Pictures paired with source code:
============
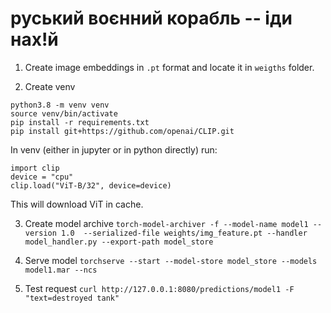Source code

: 
# руський воєнний корабль -- іди нах!й

1. Create image embeddings in `.pt` format and locate it in `weigths` folder.

2. Create venv

```console
python3.8 -m venv venv
source venv/bin/activate
pip install -r requirements.txt
pip install git+https://github.com/openai/CLIP.git

```
In venv (either in jupyter or in python directly) run:
```console
import clip
device = "cpu"
clip.load("ViT-B/32", device=device)
```
This will download ViT in cache.

3. Create model archive
`torch-model-archiver -f --model-name model1 --version 1.0  --serialized-file weights/img_feature.pt --handler model_handler.py --export-path model_store`

4. Serve model
`torchserve --start --model-store model_store --models model1.mar --ncs`

5. Test request
`curl http://127.0.0.1:8080/predictions/model1 -F "text=destroyed tank"`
============
● THE TASK: Take the line holding "4. Serve model" and the lines after it through the end of the entries. Retype them exactly and add nothing.

● TASK RESULT:
4. Serve model
`torchserve --start --model-store model_store --models model1.mar --ncs`

5. Test request
`curl http://127.0.0.1:8080/predictions/model1 -F "text=destroyed tank"`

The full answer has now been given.